When we pick 3 numbers from 1-4 (order matters), we have the following 24 possible outcomes: 
123
124
132
134
142
143
213
214
231
234
241
243
... and so on
So if we pick the number 123, we have the following 9 numbers that will result in a match where exactly 1 of my number matches:
If the first number matches:
1xx -> 132 134 142 
If the second number matches:
x2x -> 321 324 421 
If the third number matches:
xx3 -> 213 243 412
I am trying to approach this by counting all possible outcomes where the first number matches and then subtracting the ones where the middle number is my picked number and then subtracting the numbers where the third number is my picked number.
So, we will have:
123 124 132 134 142 143 - 123 124 - 123 143 = 132 134 142. This process will repeat for each spot and so we will have a total of 3*3 = 9
But If we go about counting them and not know which ones are being removed again, we would get 6 - 2 - 2 = 2 and not 3.
How would we know how many to add back to get the answer to be 3? Or is there any other way to go about this?
 A: Picking $3$ from $[4]$ without replacement and arranging them in order is the same as ranking all $4$. By symmetry we may assume that the first ranking is $(1,2,3,4)$, and that for the second ranking $\sigma=(\sigma_1,\sigma_2,\sigma_3,\sigma_4)$ all $24$ possible rankings are equiprobable.
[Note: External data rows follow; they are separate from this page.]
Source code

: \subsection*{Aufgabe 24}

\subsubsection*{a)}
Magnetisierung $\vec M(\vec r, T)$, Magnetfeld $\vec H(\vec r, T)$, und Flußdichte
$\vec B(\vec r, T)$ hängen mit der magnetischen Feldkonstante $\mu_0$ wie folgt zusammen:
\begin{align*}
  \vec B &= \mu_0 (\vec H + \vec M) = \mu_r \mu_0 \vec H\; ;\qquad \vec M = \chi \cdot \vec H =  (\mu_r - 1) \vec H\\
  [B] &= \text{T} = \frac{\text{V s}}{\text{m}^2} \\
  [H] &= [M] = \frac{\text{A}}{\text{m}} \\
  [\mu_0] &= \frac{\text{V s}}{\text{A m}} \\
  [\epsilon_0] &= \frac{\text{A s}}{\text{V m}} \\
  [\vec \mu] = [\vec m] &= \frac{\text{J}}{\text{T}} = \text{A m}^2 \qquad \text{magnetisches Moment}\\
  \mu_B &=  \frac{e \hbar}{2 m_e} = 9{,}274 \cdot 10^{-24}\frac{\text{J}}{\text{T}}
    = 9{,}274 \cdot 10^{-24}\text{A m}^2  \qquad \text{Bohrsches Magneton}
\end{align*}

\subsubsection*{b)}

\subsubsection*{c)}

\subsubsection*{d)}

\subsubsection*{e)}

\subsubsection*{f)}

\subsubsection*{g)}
We want to know the probability $p$ that $\sigma$ has exactly one fixed point at one of the positions $1$, $2$, or $3$. These three events are mutually exclusive, and equiprobable.
The probability for $\sigma_1=1$ is ${1\over4}$. Conditioned on $\sigma_1=1$ we don't want a fixed point at either $2$ or $3$. The  conditional probability $P_c\bigl[\sigma_2\ne2\wedge\sigma_3\ne3]$ for this to happen can be rewritten as $$P_c\bigl[\sigma_2\ne2\wedge\sigma_3\ne3]=1-P_c\bigl[\sigma_2=2\vee\sigma_3=3 \bigr]\ .\tag{1}$$
For the last term we use inclusion/exclusion, and get 
$$\eqalign{P_c\bigl[\sigma_2=2\vee\sigma_3=3]&=P_c\bigl[\sigma_2=2]+P_c\bigl[\sigma_3=3\bigr]-P_c\bigl[\sigma_2=2\wedge\sigma_3=3\bigr]\cr
&={1\over3}+{1\over3}-{1\over6}={1\over2}\ .\cr}\tag{2}$$
E.g., conditioned on $\sigma_1=1$ the probability of $\sigma_2=2$ is ${1\over3}$. 
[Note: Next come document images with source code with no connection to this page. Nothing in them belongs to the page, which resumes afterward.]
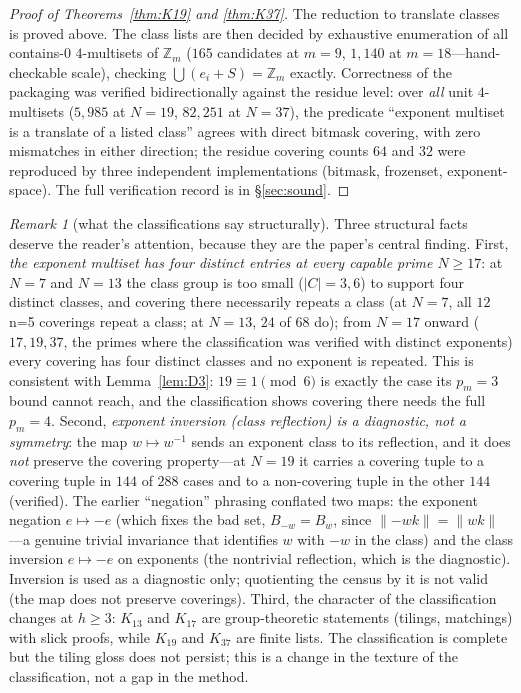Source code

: \documentclass[11pt,a4paper]{article}
\numberwithin{equation}{section}
\theoremstyle{plain}
\theoremstyle{definition}
\theoremstyle{remark}
\newtheorem{remark}[theorem]{Remark}
\newcommand{\Z}{\mathbb{Z}}
\begin{document}
\begin{proof}[Proof of Theorems~\ref{thm:K19} and \ref{thm:K37}]
The reduction to translate classes is proved above. The class lists are
then decided by exhaustive enumeration of all contains-$0$ $4$-multisets
of $\Z_m$ ($165$ candidates at $m=9$, $1{,}140$ at $m=18$---hand-checkable
scale), checking $\bigcup(e_i+S)=\Z_m$ exactly. Correctness of the
packaging was verified bidirectionally against the residue level: over
\emph{all} unit $4$-multisets ($5{,}985$ at $N=19$, $82{,}251$ at
$N=37$), the predicate ``exponent multiset is a translate of a listed
class'' agrees with direct bitmask covering, with zero mismatches in
either direction; the residue covering counts $64$ and $32$ were
reproduced by three independent implementations (bitmask, frozenset,
exponent-space). The full verification record is in \S\ref{sec:sound}.
\end{proof}

\begin{remark}[what the classifications say structurally]\label{rem:pattern}
Three structural facts deserve the reader's attention, because they are
the paper's central finding. First, \emph{the exponent multiset has four
distinct entries at every capable prime $N\ge 17$}: at $N=7$ and $N=13$
the class group is too small ($|C|=3,6$) to support four distinct
classes, and covering there necessarily repeats a class (at $N=7$, all
$12$ n=5 coverings repeat a class; at $N=13$, $24$ of $68$ do); from
$N=17$ onward ($17,19,37$, the primes where the classification was
verified with distinct exponents) every covering has four distinct
classes and no exponent is repeated. This is consistent with
Lemma~\ref{lem:D3}: $19\equiv 1\pmod 6$ is exactly the case its $p_m=3$
bound cannot reach, and the classification shows covering there needs the
full $p_m=4$. Second, \emph{exponent inversion (class reflection) is a
diagnostic, not a symmetry}: the map $w\mapsto w^{-1}$ sends an exponent
class to its reflection, and it does \emph{not} preserve the covering
property---at $N=19$ it carries a covering tuple to a covering tuple in
$144$ of $288$ cases and to a non-covering tuple in the other $144$
(verified). The earlier ``negation'' phrasing conflated two maps: the
exponent negation $e\mapsto-e$ (which fixes the bad set, $B_{-w}=B_w$,
since $\lVert-wk\rVert=\lVert wk\rVert$---a genuine trivial invariance
that identifies $w$ with $-w$ in the class) and the class inversion
$e\mapsto-e$ on exponents (the nontrivial reflection, which is the
diagnostic). Inversion is used as a diagnostic only; quotienting the census by
it is not valid (the map does not preserve coverings). Third, the character
of the classification changes at $h\ge 3$: $K_{13}$ and $K_{17}$ are
group-theoretic statements (tilings, matchings) with slick proofs, while
$K_{19}$ and $K_{37}$ are finite lists. The classification is complete but
the tiling gloss does not persist; this is a change in the texture of
the classification, not a gap in the method.
\end{remark}
\end{document}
We now plug $(2)$ into $(1)$ and then finally obtain
$$p=3\cdot{1\over4}\cdot\left(1-{1\over2}\right)={3\over8}\ .$$
A: I would think that you should use the inclusion / exclusion principle here.
It states that:
size of (A union B) = size of (A) + size of (B) - size of (A intersection B).
In your case, we take A to be the number where the second number matches. You have 1 for the first position, 2 for the second position, and then 2 choices for the third problem, so the size of A is 2.
Similarly, take B to the number where the third number matches.
You have 1 for the first position, 3 for the third position, and then 2 choices for the second position, so the size of B is 2.
However, as you say, you can't just get the answer you want, which is size of A union B, by subtracting off the size of A and the size of B, because then you've subtracted off one possibility (123) twice since it is in both A and B. Because you've subtracted off the size of the intersection of A and B twice, you have to add it back on.
In this case, we can easily see that the intersection is the number where the second position and the third positions match, and the only possible option here is 123, so the size of the intersection is 1.
So the answer becomes:
6 - 2 - 2 + 1 = 3, as you expect.
You can keep applying the principle of inclusion / exclusion to higher valued problems, for example, say, if you have a list of four numbers.